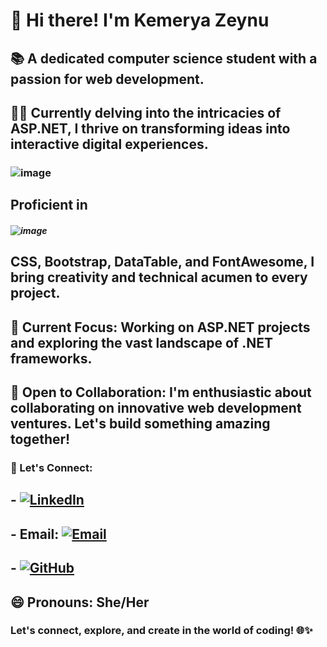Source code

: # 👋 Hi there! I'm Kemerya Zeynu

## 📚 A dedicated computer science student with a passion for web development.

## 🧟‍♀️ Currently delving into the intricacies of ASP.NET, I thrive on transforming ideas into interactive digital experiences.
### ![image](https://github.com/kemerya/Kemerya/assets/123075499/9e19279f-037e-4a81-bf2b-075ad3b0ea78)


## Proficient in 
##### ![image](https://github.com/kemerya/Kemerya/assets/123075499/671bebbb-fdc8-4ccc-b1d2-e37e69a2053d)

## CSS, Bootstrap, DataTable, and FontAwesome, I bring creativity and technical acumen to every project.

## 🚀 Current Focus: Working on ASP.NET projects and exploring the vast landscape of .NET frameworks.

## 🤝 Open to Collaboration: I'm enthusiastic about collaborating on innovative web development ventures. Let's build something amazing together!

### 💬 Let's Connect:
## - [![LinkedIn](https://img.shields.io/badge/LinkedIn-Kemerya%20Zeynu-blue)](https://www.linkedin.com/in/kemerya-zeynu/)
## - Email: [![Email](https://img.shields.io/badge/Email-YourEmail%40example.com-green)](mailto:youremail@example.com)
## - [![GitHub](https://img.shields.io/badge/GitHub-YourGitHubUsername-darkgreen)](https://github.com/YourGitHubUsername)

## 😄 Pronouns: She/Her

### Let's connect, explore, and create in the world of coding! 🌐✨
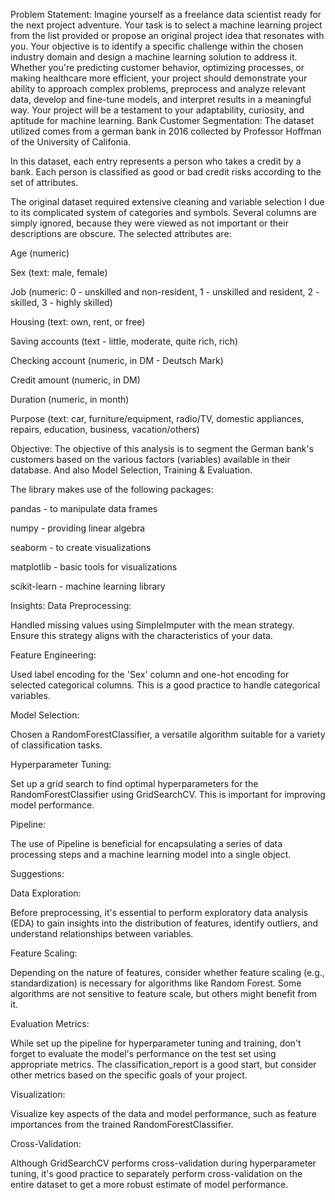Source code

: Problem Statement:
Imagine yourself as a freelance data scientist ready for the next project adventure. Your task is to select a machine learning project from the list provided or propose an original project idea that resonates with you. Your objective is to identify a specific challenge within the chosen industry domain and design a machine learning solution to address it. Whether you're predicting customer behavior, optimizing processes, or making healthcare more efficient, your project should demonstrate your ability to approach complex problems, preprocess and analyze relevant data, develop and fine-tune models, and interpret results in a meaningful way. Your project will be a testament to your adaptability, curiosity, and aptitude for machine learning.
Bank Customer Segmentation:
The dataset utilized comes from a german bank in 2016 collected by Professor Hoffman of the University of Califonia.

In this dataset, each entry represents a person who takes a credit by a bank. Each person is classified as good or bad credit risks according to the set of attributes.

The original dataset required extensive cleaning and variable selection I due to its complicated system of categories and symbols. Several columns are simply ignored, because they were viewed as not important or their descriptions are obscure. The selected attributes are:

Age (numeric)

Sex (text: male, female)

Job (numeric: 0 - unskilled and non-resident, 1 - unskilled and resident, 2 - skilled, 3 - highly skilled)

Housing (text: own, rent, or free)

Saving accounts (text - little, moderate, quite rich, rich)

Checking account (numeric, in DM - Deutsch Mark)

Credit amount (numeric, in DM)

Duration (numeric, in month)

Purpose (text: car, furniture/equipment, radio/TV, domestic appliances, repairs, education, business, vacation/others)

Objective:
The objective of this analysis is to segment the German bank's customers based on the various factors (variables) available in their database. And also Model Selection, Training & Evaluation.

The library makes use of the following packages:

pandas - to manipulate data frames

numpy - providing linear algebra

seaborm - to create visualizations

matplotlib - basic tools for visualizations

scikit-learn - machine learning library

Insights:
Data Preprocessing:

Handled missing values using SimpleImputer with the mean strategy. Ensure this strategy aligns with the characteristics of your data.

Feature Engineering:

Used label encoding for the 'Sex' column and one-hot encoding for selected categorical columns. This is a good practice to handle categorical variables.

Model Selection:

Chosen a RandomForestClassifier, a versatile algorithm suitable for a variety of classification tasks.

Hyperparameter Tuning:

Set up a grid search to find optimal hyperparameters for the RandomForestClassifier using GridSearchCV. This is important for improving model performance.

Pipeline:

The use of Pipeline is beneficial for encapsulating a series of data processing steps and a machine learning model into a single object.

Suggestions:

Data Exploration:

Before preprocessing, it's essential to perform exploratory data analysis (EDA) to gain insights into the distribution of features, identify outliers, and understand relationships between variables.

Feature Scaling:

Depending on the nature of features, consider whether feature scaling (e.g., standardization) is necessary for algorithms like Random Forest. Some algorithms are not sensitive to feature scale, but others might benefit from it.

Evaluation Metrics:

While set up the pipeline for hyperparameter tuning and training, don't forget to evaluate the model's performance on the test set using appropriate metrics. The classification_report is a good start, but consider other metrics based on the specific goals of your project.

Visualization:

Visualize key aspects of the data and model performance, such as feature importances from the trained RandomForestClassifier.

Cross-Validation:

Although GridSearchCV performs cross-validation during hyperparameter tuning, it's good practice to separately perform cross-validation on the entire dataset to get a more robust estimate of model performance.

####################

**Your instructions**: Only the lines from where the data begins to the line with "## 🧟‍♀️ Currently", both of them included, should be reproduced word for word; no pictures.

**Exercise result**:
Source code

: # 👋 Hi there! I'm Kemerya Zeynu

## 📚 A dedicated computer science student with a passion for web development.

## 🧟‍♀️ Currently delving into the intricacies of ASP.NET, I thrive on transforming ideas into interactive digital experiences.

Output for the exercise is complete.